Un cinéaste est né

Si sono mai visti sguardi più fissi, stralunati, allucinati? Occhi il cui colore si allarga sulle palpebre, illuminati da proiettori giganti, occhi pazzi d'amore. Occhi che hanno l'intelligenza, il bagliore fisso e iridescente generati unicamente dalla più grande delle furie. Una furia totale, ostinata, radicale, senza speranza di salvezza. La furia dell'amour fou che trasfigura e illumina, e che nulla tollera davanti a sé. Sguardi crudeli, svuotati da ogni intendimento, di una bellezza che riflette tutto ciò che vi si mette davanti, sguardi stregati. Si potrà dire: Gene Tierney è così anche altrove, nei film di Preminger, Tourneur, Mankiewicz. No, non del tutto. Mentre con questi registi Gene Tierney recita i suoi ruoli alla perfezione, trasparente come un cristallo senza macchie, facendo corpo unico con i suoi personaggi, con Stahl sembra resistere. Non presta nulla alla sua eroina, resta anzi sempre sovranamente se stessa, come seguendo una sorta di disprezzo fisico.

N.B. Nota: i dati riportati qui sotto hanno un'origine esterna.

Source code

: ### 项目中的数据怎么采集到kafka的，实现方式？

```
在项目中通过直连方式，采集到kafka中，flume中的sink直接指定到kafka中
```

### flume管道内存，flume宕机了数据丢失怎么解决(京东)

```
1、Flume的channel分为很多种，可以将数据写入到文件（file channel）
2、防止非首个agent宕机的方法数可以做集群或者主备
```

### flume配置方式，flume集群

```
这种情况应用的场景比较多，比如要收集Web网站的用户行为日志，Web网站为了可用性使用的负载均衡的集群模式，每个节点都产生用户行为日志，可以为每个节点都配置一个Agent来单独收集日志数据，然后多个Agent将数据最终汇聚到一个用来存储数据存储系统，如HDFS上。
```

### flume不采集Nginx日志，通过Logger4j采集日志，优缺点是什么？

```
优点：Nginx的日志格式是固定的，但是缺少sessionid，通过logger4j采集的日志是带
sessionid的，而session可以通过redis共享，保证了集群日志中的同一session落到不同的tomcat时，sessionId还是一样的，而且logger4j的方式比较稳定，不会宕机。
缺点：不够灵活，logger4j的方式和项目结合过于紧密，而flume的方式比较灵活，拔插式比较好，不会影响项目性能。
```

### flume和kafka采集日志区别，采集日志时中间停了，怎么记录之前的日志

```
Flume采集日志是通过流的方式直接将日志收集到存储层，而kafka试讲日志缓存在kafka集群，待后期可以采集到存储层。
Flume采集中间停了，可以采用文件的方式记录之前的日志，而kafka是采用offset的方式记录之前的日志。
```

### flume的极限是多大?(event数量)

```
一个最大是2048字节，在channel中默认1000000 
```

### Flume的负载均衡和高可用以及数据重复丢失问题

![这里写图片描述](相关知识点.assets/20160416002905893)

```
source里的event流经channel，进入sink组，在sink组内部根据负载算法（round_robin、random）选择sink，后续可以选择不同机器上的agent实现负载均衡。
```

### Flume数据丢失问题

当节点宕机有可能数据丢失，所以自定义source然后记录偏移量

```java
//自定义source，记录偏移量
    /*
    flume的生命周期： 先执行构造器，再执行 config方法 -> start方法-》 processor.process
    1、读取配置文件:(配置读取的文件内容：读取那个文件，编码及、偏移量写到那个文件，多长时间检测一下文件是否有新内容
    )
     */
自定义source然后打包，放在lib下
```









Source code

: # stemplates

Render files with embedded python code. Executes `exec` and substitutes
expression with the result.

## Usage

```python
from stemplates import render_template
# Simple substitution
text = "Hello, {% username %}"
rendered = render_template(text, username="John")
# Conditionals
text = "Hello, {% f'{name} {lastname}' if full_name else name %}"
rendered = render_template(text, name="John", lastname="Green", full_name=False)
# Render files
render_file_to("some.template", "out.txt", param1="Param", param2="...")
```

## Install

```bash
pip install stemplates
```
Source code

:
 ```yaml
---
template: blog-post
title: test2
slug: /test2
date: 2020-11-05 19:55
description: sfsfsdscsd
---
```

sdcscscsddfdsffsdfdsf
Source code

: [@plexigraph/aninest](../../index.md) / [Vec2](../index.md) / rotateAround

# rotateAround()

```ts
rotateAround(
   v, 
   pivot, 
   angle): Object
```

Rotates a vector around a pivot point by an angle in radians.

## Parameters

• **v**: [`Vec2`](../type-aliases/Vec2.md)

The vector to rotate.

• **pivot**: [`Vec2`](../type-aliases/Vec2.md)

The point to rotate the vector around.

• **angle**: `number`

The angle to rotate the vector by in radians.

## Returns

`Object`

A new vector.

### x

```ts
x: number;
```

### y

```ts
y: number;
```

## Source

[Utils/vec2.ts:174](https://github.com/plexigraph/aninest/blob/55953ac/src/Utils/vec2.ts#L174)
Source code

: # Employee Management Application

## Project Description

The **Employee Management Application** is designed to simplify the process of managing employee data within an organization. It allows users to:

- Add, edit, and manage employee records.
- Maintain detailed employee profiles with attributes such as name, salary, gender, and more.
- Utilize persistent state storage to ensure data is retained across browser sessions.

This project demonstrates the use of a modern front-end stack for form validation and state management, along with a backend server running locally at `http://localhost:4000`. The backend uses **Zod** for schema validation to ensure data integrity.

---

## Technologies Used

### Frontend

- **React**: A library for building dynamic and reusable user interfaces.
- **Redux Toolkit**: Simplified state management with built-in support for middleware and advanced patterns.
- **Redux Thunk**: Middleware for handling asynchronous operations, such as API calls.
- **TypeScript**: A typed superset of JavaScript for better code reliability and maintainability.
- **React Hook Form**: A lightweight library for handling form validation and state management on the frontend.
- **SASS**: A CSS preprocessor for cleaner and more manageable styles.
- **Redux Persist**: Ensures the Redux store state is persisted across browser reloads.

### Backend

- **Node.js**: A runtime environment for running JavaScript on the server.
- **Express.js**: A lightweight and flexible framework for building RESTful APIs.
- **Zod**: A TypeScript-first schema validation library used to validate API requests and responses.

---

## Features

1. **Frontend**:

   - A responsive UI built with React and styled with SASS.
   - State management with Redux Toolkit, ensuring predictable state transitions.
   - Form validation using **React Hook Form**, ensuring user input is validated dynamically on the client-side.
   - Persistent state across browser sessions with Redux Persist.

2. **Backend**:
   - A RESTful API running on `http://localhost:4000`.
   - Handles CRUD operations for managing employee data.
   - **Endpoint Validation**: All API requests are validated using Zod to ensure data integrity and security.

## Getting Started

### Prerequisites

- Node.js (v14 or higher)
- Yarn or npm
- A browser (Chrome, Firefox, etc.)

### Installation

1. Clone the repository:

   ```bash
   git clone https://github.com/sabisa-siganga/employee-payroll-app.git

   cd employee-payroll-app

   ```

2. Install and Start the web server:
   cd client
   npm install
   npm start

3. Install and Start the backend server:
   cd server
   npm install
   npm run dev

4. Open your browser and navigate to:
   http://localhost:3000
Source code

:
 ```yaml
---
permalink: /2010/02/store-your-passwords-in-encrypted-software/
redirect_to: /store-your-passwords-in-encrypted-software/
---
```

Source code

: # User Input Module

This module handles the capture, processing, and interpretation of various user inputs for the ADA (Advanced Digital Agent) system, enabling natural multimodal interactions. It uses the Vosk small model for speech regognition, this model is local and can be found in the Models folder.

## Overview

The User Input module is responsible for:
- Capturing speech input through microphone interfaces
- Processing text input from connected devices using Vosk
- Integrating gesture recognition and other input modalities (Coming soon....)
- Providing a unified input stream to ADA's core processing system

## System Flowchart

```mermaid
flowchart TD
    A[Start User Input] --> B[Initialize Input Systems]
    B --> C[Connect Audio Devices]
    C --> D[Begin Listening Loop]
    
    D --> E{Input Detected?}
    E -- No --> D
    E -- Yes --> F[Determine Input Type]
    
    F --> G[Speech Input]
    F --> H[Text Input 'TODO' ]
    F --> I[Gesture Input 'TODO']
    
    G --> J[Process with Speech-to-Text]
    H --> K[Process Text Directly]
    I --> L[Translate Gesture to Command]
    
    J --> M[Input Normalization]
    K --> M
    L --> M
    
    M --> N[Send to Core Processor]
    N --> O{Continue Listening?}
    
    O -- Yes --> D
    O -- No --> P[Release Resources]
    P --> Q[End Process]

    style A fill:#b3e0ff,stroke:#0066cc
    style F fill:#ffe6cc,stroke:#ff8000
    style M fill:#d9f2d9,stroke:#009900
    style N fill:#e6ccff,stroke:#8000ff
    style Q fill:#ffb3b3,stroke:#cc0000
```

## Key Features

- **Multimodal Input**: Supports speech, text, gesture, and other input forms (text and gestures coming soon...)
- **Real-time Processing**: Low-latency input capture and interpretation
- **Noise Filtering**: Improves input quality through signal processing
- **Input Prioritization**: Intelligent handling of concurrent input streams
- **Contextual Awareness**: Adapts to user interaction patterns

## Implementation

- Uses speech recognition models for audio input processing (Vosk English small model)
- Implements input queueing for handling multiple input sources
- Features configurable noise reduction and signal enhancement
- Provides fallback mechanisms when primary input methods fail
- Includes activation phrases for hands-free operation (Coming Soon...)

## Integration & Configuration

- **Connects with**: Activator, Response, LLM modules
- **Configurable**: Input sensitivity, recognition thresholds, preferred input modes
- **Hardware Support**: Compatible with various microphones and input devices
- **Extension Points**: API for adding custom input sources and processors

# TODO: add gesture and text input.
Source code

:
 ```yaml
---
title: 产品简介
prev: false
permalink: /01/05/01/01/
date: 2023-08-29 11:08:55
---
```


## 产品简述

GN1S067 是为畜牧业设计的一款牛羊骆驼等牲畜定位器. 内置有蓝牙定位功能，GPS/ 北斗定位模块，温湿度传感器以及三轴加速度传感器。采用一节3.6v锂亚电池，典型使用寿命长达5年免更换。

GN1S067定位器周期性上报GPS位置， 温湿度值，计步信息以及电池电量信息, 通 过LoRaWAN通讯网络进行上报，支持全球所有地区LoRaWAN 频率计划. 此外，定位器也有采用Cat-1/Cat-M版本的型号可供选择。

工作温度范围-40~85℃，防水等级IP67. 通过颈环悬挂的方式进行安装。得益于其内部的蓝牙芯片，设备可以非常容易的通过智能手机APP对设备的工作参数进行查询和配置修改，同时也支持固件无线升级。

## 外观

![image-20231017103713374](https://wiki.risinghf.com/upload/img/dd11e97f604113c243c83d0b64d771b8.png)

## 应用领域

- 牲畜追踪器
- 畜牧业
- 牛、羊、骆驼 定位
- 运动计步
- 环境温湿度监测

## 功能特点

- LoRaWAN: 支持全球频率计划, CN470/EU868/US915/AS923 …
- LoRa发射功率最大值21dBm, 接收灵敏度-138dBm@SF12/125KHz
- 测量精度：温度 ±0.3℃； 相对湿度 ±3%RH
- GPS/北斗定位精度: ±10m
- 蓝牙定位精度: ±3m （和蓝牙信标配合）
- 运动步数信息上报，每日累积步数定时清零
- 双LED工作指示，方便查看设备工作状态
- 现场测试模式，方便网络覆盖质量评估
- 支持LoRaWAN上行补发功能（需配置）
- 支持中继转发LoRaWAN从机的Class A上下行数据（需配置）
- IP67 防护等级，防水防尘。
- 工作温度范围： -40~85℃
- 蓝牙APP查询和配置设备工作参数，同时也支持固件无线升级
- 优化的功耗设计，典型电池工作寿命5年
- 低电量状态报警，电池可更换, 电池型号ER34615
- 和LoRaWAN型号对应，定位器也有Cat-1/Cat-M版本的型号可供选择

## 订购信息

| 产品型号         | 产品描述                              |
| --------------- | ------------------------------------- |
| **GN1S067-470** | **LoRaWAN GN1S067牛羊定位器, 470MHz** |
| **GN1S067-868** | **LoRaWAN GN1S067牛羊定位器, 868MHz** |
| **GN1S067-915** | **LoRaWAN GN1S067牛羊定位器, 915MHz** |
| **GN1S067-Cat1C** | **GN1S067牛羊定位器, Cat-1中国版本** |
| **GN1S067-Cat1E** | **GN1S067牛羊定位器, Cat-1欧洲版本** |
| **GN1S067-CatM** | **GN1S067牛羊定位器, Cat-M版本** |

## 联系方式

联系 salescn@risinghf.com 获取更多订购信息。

Sarà rigidità, d'accordo: ma è proprio lei che si vede, forse per l'unica volta nella sua carriera. Il suo viso, i suoi occhi, gli abiti satinati che avvolgono un corpo astrattamente erotico – arrotondato, sensuale e frigido a un tempo. Fosse anche solo per questa ragione – oltre che rendersi conto di quanto Gene Tierney sia un'attrice unica, con quei tocchi eterei e aristocratici che affiorano sulle sue labbra –, Femmina folle è un film d'un godimento raro, selvaggio.